++++ Task material

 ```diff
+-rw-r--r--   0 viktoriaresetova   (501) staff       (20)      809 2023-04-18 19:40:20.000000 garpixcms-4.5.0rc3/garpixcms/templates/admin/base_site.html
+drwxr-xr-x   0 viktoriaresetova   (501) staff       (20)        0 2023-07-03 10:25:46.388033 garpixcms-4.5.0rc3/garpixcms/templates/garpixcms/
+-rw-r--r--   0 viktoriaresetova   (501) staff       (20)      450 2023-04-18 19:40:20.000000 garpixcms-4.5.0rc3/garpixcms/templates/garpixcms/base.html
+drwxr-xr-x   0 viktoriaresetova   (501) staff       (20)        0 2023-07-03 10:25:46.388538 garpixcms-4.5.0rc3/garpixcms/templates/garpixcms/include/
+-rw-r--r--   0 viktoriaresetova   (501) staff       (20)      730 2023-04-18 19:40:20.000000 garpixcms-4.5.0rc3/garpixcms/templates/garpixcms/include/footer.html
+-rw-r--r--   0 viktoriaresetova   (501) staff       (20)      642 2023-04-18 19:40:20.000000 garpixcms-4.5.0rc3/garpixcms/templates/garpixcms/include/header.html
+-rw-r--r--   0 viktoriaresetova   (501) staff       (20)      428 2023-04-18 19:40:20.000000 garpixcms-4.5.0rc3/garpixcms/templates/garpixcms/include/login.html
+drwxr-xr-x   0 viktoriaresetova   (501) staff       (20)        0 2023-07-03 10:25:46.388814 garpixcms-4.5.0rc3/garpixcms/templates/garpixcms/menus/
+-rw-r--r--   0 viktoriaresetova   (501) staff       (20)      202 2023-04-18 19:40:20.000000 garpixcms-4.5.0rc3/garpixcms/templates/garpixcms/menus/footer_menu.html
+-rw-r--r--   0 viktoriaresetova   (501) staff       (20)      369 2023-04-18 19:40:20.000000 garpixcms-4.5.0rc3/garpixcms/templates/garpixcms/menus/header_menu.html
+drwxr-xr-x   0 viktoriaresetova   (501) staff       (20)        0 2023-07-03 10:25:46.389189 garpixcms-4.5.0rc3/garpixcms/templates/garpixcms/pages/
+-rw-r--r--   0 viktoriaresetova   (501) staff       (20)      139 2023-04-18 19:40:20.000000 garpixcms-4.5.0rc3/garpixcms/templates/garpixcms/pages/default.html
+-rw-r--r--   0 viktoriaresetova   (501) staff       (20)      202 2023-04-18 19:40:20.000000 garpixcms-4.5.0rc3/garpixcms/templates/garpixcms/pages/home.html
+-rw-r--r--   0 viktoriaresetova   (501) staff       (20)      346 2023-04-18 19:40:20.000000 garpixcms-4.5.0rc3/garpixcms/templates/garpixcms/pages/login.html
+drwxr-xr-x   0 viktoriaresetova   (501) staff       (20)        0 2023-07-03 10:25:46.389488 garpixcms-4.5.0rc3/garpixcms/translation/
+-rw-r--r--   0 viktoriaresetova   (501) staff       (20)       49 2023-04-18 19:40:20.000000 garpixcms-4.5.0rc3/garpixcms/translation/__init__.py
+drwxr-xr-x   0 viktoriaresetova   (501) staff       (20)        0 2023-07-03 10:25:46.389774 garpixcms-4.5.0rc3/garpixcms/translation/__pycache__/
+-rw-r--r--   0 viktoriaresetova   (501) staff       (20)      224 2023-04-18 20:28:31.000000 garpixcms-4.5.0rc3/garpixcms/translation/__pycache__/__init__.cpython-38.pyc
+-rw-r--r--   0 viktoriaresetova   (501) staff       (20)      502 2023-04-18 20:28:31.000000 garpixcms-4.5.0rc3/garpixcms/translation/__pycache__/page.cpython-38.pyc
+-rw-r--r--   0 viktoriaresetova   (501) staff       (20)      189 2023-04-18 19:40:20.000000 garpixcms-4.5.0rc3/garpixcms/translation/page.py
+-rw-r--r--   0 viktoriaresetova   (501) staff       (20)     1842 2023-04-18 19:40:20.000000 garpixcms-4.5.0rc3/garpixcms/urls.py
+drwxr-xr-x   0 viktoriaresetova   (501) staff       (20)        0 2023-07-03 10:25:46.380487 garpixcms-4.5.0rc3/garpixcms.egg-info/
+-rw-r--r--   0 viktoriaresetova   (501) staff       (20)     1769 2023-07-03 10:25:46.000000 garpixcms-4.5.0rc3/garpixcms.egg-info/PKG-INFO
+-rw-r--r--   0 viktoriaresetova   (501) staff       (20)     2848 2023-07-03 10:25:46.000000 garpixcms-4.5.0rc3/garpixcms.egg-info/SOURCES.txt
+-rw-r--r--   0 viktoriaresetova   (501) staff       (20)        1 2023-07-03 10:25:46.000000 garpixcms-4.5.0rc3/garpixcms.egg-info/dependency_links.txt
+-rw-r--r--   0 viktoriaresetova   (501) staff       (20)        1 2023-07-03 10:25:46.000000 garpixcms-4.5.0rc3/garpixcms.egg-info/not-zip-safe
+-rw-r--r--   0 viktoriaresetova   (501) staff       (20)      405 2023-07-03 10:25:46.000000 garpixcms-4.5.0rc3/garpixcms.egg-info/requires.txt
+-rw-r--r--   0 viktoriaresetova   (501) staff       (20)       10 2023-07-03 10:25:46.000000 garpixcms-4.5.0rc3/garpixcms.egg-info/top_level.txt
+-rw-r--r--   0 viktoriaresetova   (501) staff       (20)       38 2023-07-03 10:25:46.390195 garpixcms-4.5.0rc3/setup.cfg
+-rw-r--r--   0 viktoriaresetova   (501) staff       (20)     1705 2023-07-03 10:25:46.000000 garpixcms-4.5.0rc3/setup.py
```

++++++++

Requirement: Copy every line from the data that includes the string "info".

Result of this task:
+drwxr-xr-x   0 viktoriaresetova   (501) staff       (20)        0 2023-07-03 10:25:46.380487 garpixcms-4.5.0rc3/garpixcms.egg-info/
+-rw-r--r--   0 viktoriaresetova   (501) staff       (20)     1769 2023-07-03 10:25:46.000000 garpixcms-4.5.0rc3/garpixcms.egg-info/PKG-INFO
+-rw-r--r--   0 viktoriaresetova   (501) staff       (20)     2848 2023-07-03 10:25:46.000000 garpixcms-4.5.0rc3/garpixcms.egg-info/SOURCES.txt
+-rw-r--r--   0 viktoriaresetova   (501) staff       (20)        1 2023-07-03 10:25:46.000000 garpixcms-4.5.0rc3/garpixcms.egg-info/dependency_links.txt
+-rw-r--r--   0 viktoriaresetova   (501) staff       (20)        1 2023-07-03 10:25:46.000000 garpixcms-4.5.0rc3/garpixcms.egg-info/not-zip-safe
+-rw-r--r--   0 viktoriaresetova   (501) staff       (20)      405 2023-07-03 10:25:46.000000 garpixcms-4.5.0rc3/garpixcms.egg-info/requires.txt
+-rw-r--r--   0 viktoriaresetova   (501) staff       (20)       10 2023-07-03 10:25:46.000000 garpixcms-4.5.0rc3/garpixcms.egg-info/top_level.txt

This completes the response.